Dept. Chem. Enzymology, Chemistry Faculty, M.V. Lomonosov Moscow State University, 119991 Moscow, Russia.
Biosens Bioelectron. 2010 Dec 15;26(4):1252-60. doi: 10.1016/j.bios.2010.06.053. Epub 2010 Jul 3.
Production of extended-spectrum β-lactamases (ESBLs) is the one of most widespread and clinically significant mechanism of Enterobacteriaceae resistance towards modern β-lactam antibiotics. There are known 400 ESBLs, with the majority represented by the enzymes of TEM, SHV and CTX-M families. Oligonucleotide microarrays with colorimetric detection have been developed for the purposes of determination of ESBLs and inhibitor-resistant β-lactamases using horseradish peroxidase (HRP). Specific oligonucleotide probes have been designed for the identification of β-lactamase family and important SNPs responsible for the broadening of substrate specificity and tolerance to inhibitors.

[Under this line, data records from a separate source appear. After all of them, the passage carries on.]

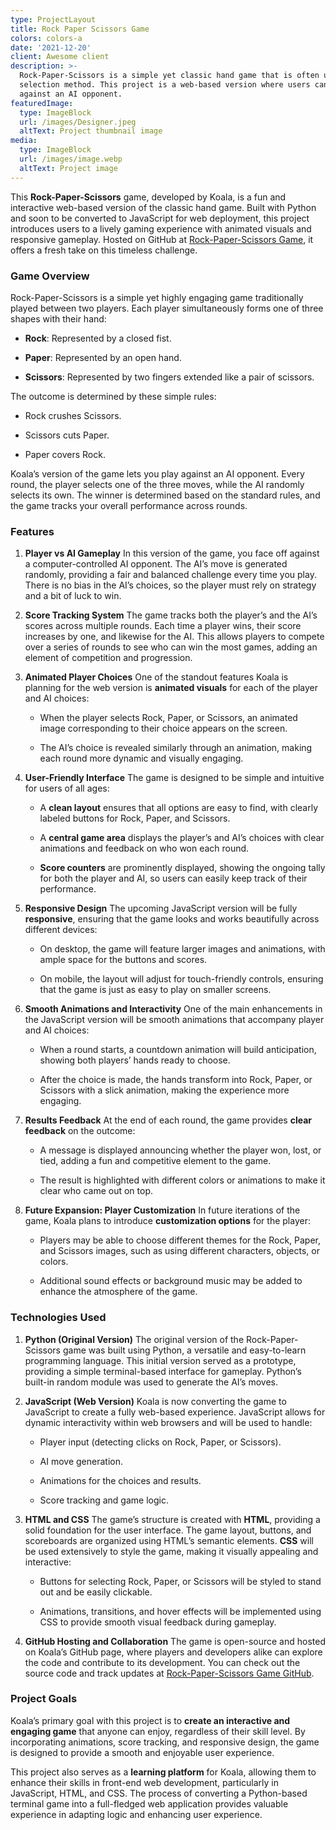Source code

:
 ```yaml
---
type: ProjectLayout
title: Rock Paper Scissors Game
colors: colors-a
date: '2021-12-20'
client: Awesome client
description: >-
  Rock-Paper-Scissors is a simple yet classic hand game that is often used as a
  selection method. This project is a web-based version where users can play
  against an AI opponent.
featuredImage:
  type: ImageBlock
  url: /images/Designer.jpeg
  altText: Project thumbnail image
media:
  type: ImageBlock
  url: /images/image.webp
  altText: Project image
---
```

This **Rock-Paper-Scissors** game, developed by Koala, is a fun and interactive web-based version of the classic hand game. Built with Python and soon to be converted to JavaScript for web deployment, this project introduces users to a lively gaming experience with animated visuals and responsive gameplay. Hosted on GitHub at [Rock-Paper-Scissors Game](https://github.com/MistrKoala/rock-paper-scissors-game), it offers a fresh take on this timeless challenge.

### Game Overview

Rock-Paper-Scissors is a simple yet highly engaging game traditionally played between two players. Each player simultaneously forms one of three shapes with their hand:

*   **Rock**: Represented by a closed fist.

*   **Paper**: Represented by an open hand.

*   **Scissors**: Represented by two fingers extended like a pair of scissors.

The outcome is determined by these simple rules:

*   Rock crushes Scissors.

*   Scissors cuts Paper.

*   Paper covers Rock.

Koala’s version of the game lets you play against an AI opponent. Every round, the player selects one of the three moves, while the AI randomly selects its own. The winner is determined based on the standard rules, and the game tracks your overall performance across rounds.

### Features

1.  **Player vs AI Gameplay**
    In this version of the game, you face off against a computer-controlled AI opponent. The AI’s move is generated randomly, providing a fair and balanced challenge every time you play. There is no bias in the AI’s choices, so the player must rely on strategy and a bit of luck to win.

2.  **Score Tracking System**
    The game tracks both the player’s and the AI’s scores across multiple rounds. Each time a player wins, their score increases by one, and likewise for the AI. This allows players to compete over a series of rounds to see who can win the most games, adding an element of competition and progression.

3.  **Animated Player Choices**
    One of the standout features Koala is planning for the web version is **animated visuals** for each of the player and AI choices:

    *   When the player selects Rock, Paper, or Scissors, an animated image corresponding to their choice appears on the screen.

    *   The AI’s choice is revealed similarly through an animation, making each round more dynamic and visually engaging.

4.  **User-Friendly Interface**
    The game is designed to be simple and intuitive for users of all ages:

    *   A **clean layout** ensures that all options are easy to find, with clearly labeled buttons for Rock, Paper, and Scissors.

    *   A **central game area** displays the player’s and AI’s choices with clear animations and feedback on who won each round.

    *   **Score counters** are prominently displayed, showing the ongoing tally for both the player and AI, so users can easily keep track of their performance.

5.  **Responsive Design**
    The upcoming JavaScript version will be fully **responsive**, ensuring that the game looks and works beautifully across different devices:

    *   On desktop, the game will feature larger images and animations, with ample space for the buttons and scores.

    *   On mobile, the layout will adjust for touch-friendly controls, ensuring that the game is just as easy to play on smaller screens.

6.  **Smooth Animations and Interactivity**
    One of the main enhancements in the JavaScript version will be smooth animations that accompany player and AI choices:

    *   When a round starts, a countdown animation will build anticipation, showing both players’ hands ready to choose.

    *   After the choice is made, the hands transform into Rock, Paper, or Scissors with a slick animation, making the experience more engaging.

7.  **Results Feedback**
    At the end of each round, the game provides **clear feedback** on the outcome:

    *   A message is displayed announcing whether the player won, lost, or tied, adding a fun and competitive element to the game.

    *   The result is highlighted with different colors or animations to make it clear who came out on top.

8.  **Future Expansion: Player Customization**
    In future iterations of the game, Koala plans to introduce **customization options** for the player:

    *   Players may be able to choose different themes for the Rock, Paper, and Scissors images, such as using different characters, objects, or colors.

    *   Additional sound effects or background music may be added to enhance the atmosphere of the game.

### Technologies Used

1.  **Python (Original Version)**
    The original version of the Rock-Paper-Scissors game was built using Python, a versatile and easy-to-learn programming language. This initial version served as a prototype, providing a simple terminal-based interface for gameplay. Python’s built-in random module was used to generate the AI’s moves.

2.  **JavaScript (Web Version)**
    Koala is now converting the game to JavaScript to create a fully web-based experience. JavaScript allows for dynamic interactivity within web browsers and will be used to handle:

    *   Player input (detecting clicks on Rock, Paper, or Scissors).

    *   AI move generation.

    *   Animations for the choices and results.

    *   Score tracking and game logic.

3.  **HTML and CSS**
    The game’s structure is created with **HTML**, providing a solid foundation for the user interface. The game layout, buttons, and scoreboards are organized using HTML’s semantic elements. **CSS** will be used extensively to style the game, making it visually appealing and interactive:

    *   Buttons for selecting Rock, Paper, or Scissors will be styled to stand out and be easily clickable.

    *   Animations, transitions, and hover effects will be implemented using CSS to provide smooth visual feedback during gameplay.

4.  **GitHub Hosting and Collaboration**
    The game is open-source and hosted on Koala’s GitHub page, where players and developers alike can explore the code and contribute to its development. You can check out the source code and track updates at [Rock-Paper-Scissors Game GitHub](https://github.com/MistrKoala/rock-paper-scissors-game).

### Project Goals

Koala’s primary goal with this project is to **create an interactive and engaging game** that anyone can enjoy, regardless of their skill level. By incorporating animations, score tracking, and responsive design, the game is designed to provide a smooth and enjoyable user experience.

This project also serves as a **learning platform** for Koala, allowing them to enhance their skills in front-end web development, particularly in JavaScript, HTML, and CSS. The process of converting a Python-based terminal game into a full-fledged web application provides valuable experience in adapting logic and enhancing user experience.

Multiplex PCR has been developed for simultaneous amplification and labeling of full-size genes of TEM-, SHV- and CTX-M-type β-lactamases with biotin. The labeled target DNA is then hybridized with specific oligonucleotide probes immobilized on a porous membrane support. After hybridization, biotin-labeled DNA duplexes are stained with the streptavidin-HRP conjugate detected colorimetrically. Design of oligonucleotide probes and optimization of hybridization conditions ensure the specificity of all control ESBLs identification. The newly developed method has been successfully used to identify bla(TEM), bla(SHV) and bla(CTX-M) genes in 90 clinical isolates of Enterobacteriaceae: 70% were found to carry bla(TEM), 50% bla(SHV), 50% bla(CTX-M); with the following distribution of CTX-M subclusters: 68% bla(CTX-M-1), 4% bla(CTX-M-2), and 14% bla(CTX-M-9). No ESBL of TEM-type and IRT phenotype assigned to TEM- or SHV-type β-lactamases had been detected; 24.6% of clinical samples show two types of ESBLs simultaneously. A mixture of CTX-M-1-like and SHV-5-like genes was the most abundant combination detected. Membrane microarray technique with colorimetric detection provides both high specificity and effectiveness of screening for ESBL- and IRT-producing samples.
超广谱β-内酰胺酶(ESBLs)的产生是肠杆菌科对现代β-内酰胺类抗生素产生耐药性的最广泛和最具临床意义的机制之一。目前已知有 400 种 ESBLs,其中大多数由 TEM、SHV 和 CTX-M 家族的酶代表。已经开发出带有比色检测的寡核苷酸微阵列,用于使用辣根过氧化物酶(HRP)测定 ESBL 和抑制剂耐药的β-内酰胺酶。已经设计了特定的寡核苷酸探针,用于鉴定β-内酰胺酶家族和负责拓宽底物特异性和对抑制剂耐受性的重要 SNP。已经开发了多重 PCR 用于用生物素同时扩增和标记 TEM-、SHV-和 CTX-M 型β-内酰胺酶的全长基因。然后,将标记的靶 DNA与固定在多孔膜载体上的特异性寡核苷酸探针杂交。杂交后,用链霉亲和素-HRP 缀合物染色生物素标记的 DNA 双链体,并用比色法检测。寡核苷酸探针的设计和杂交条件的优化确保了所有对照 ESBL 鉴定的特异性。新开发的方法已成功用于鉴定 90 株肠杆菌科临床分离株中的 bla(TEM)、bla(SHV)和 bla(CTX-M)基因:发现 70%携带 bla(TEM),50% bla(SHV),50% bla(CTX-M);CTX-M 亚群的分布如下:68% bla(CTX-M-1),4% bla(CTX-M-2),和 14% bla(CTX-M-9)。未检测到 TEM 型和 IRT 表型的 TEM 型 ESBL;24.6%的临床样本同时显示两种类型的 ESBL。检测到最丰富的组合是 CTX-M-1 样和 SHV-5 样基因的混合物。带有比色检测的膜微阵列技术提供了筛选 ESBL 和 IRT 产生样本的高特异性和有效性。